Leading online operator LeoVegas has cited the tax rate in Denmark as evidence that a 21 per cent Remote Gaming Duty on games of chance will not impact the running of its UK business.
In Monday’s Budget, UK chancellor Philip Hammond confirmed that Remote Gaming Duty would rise six per cent, to 21 per cent, effective October 1, 2019 – the same time that the long-awaited stake reduction on fixed-odds betting terminals (category B2 machines) will come into play.
Details released by the Treasury following the Budget announcement forecast a £1.22bn increase in income for the government across the first five years.
Irena Busic, communications director at LeoVegas, said: “We are active in other regulated markets with a tax rate in that region, for example the 20 per cent tax in Denmark where we are still able to run a sustainable and healthy business.”
The revised RGD rate has been criticised as the cost of the FOBT stakes reduction will not have been established by the time of its introduction.
“The decision to increase the tax was no surprise since the discussion has been ongoing for quite some time,” Busic conceded.
“It is also a year before the tax is implemented, which is good since the market dynamics have some time to settle – for example the suppliers, affiliates and media partners take their part of the tax – meaning it is not just the operator that take the full effect of the tax.
“Of course, we want to use our size to find economies of scale to absorb this increased tax.
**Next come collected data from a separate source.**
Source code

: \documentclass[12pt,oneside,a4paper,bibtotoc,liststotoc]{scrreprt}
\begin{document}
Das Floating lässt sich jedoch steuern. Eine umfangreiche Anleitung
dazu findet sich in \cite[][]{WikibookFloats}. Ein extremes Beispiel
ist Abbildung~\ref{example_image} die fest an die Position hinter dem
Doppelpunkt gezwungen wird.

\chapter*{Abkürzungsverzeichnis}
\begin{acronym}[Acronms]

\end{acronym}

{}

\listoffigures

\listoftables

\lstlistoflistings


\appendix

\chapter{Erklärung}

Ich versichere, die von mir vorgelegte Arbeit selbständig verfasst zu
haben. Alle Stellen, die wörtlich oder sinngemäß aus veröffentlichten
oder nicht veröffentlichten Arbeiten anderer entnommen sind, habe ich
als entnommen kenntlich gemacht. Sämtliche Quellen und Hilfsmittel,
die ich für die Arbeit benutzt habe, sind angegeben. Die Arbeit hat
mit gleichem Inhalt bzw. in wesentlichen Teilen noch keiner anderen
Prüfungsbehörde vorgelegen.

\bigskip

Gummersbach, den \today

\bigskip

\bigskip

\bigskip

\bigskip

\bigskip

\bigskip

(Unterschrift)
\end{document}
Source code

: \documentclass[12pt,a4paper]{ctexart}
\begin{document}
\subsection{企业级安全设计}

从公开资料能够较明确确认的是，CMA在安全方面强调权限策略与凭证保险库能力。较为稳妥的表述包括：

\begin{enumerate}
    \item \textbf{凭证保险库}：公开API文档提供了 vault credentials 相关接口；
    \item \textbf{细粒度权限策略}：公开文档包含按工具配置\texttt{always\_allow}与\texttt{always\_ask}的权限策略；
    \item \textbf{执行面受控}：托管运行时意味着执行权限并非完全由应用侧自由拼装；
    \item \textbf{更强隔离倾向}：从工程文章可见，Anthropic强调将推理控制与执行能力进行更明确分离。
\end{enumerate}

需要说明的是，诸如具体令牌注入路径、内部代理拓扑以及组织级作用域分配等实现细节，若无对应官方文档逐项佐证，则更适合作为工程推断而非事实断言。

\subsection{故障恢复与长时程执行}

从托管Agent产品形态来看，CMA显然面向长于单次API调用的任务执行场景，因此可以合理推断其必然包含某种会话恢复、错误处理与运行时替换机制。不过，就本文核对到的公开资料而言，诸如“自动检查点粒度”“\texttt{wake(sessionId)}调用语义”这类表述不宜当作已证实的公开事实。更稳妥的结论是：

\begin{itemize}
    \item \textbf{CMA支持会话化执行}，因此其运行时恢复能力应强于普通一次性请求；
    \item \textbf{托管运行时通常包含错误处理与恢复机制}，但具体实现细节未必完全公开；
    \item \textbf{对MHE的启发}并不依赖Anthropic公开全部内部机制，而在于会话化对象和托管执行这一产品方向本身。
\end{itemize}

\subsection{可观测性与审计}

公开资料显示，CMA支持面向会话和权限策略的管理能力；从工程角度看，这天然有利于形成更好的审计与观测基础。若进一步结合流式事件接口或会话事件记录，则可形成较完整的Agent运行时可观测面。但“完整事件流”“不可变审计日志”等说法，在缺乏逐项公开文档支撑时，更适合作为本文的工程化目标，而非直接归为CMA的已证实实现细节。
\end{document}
For sports, it is the same level of tax as before so that product vertical will not be affected.”
While an established operator like LeoVegas has built a sufficiently robust business to offset this tax hike, the UK market will become less attractive to small operators.
It is also possible that the increase could lead to players turning to the black market if licensed operators are forced to squeeze margins on prices, reassess bonusing or cut back on affiliate marketing.
LeoVegas uses the term ‘channelisation’ to define the proportion of online gambling that occurs within the licensing system. In 2016, a report commissioned by the Swedish government found that 15 to 20 per cent was the optimal tax rate for high channeling and favourable tax returns – which perhaps explains its decision to adopt an 18 per cent tax on gross profits within the country’s new regulatory framework from January 1.
“There is a clear correlation between channelisation and tax rate,” explained Busic. “A high tax rate means a lower level of channelisation. We believe a high channelisation is very important in order to retain an attractive market for professional and sustainable operators, and one in which player protection is high up on their agenda.”